The Australian government has invested over $1.1 billion in the National Landcare Program to protect Australia’s water, soil, plants and animals and support their productive and sustainable use3. The final round of the Smart Farms Small Grants provided $13.80 million in funding for soil extension activity grants worth between $100,000 to $250,000 per activity for up to two years3. Almost $30 million in grant funding has been awarded to farmers and land managers across Australia to make it easier for them to measure the amount of carbon in their soils3.

The Environment Restoration Fund builds on the Government’s $1.1 billion investment in the National Landcare Program by providing additional funding for projects that help protect Australia’s waterways, coasts and oceans; reduce waste and increase recycling; and support communities to tackle litter.

The National Soil Strategy, released in May 2021 is Australia’s first national policy on soil. It sets out how Australia will value, manage and improve its soil for the next 20 years. The Strategy prioritises soil health, empowers soil innovation and stewards, and strengthens soil knowledge and capability3.
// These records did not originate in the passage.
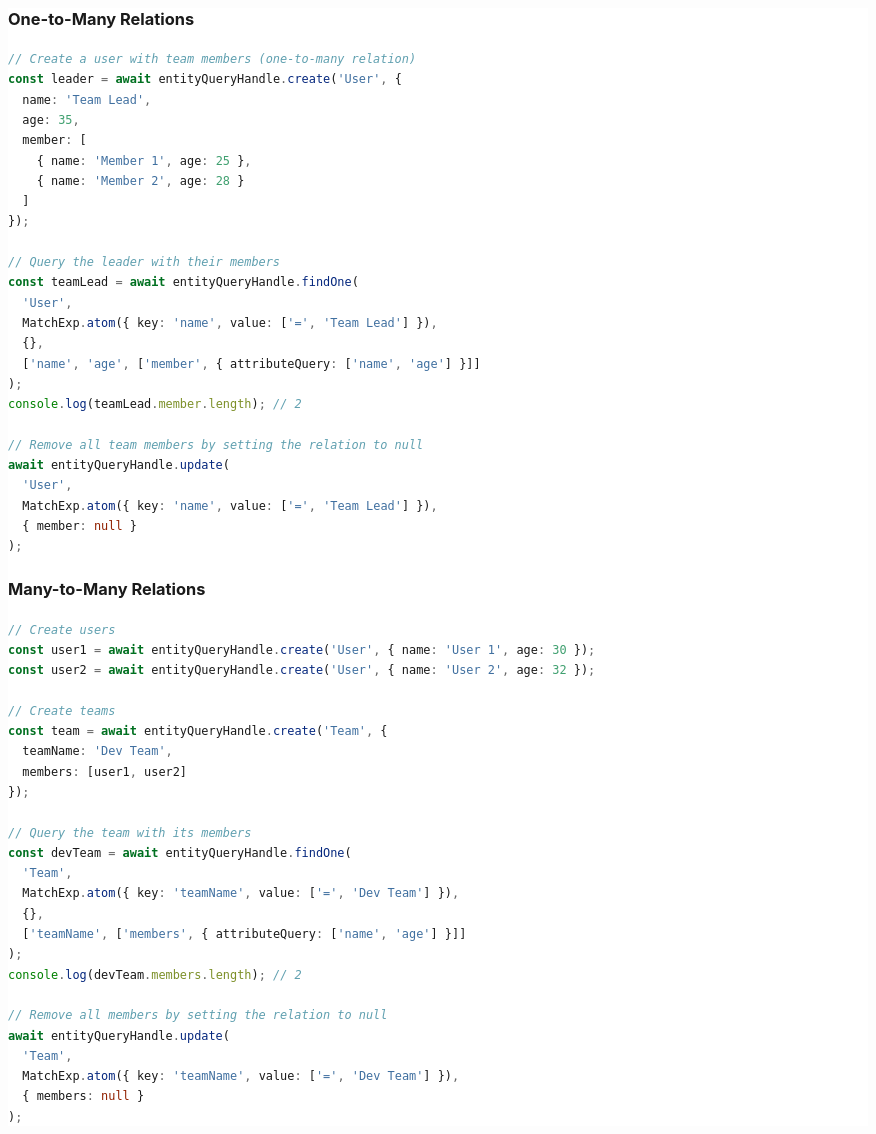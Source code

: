 ### One-to-Many Relations

```typescript
// Create a user with team members (one-to-many relation)
const leader = await entityQueryHandle.create('User', {
  name: 'Team Lead',
  age: 35,
  member: [
    { name: 'Member 1', age: 25 },
    { name: 'Member 2', age: 28 }
  ]
});

// Query the leader with their members
const teamLead = await entityQueryHandle.findOne(
  'User',
  MatchExp.atom({ key: 'name', value: ['=', 'Team Lead'] }),
  {},
  ['name', 'age', ['member', { attributeQuery: ['name', 'age'] }]]
);
console.log(teamLead.member.length); // 2

// Remove all team members by setting the relation to null
await entityQueryHandle.update(
  'User',
  MatchExp.atom({ key: 'name', value: ['=', 'Team Lead'] }),
  { member: null }
);
```

### Many-to-Many Relations

```typescript
// Create users
const user1 = await entityQueryHandle.create('User', { name: 'User 1', age: 30 });
const user2 = await entityQueryHandle.create('User', { name: 'User 2', age: 32 });

// Create teams
const team = await entityQueryHandle.create('Team', { 
  teamName: 'Dev Team',
  members: [user1, user2]
});

// Query the team with its members
const devTeam = await entityQueryHandle.findOne(
  'Team',
  MatchExp.atom({ key: 'teamName', value: ['=', 'Dev Team'] }),
  {},
  ['teamName', ['members', { attributeQuery: ['name', 'age'] }]]
);
console.log(devTeam.members.length); // 2

// Remove all members by setting the relation to null
await entityQueryHandle.update(
  'Team',
  MatchExp.atom({ key: 'teamName', value: ['=', 'Dev Team'] }),
  { members: null }
);
```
Biochar is proposed as a soil amendment in environments with low carbon sequestration capacity and previously depleted soils (especially in the Tropics)2. Effects of banded biochar application on dry land wheat production and fertiliser use in 4 experiments in Western Australia and South Australia suggest that biochar has the potential to reduce fertiliser requirement while crop productivity is maintained4. Biochar-soil interaction: The stability of biochar applied to soil depends on several factors including specific properties of the biochar type, mineralogical composition of soil and other soil properties5.

It is important that we stand with Australian farmers as they seek to protect their soils and ask for better funding for soil conservation efforts. We must recognize the importance of soil conservation and support our farmers in their efforts to maintain healthy soils.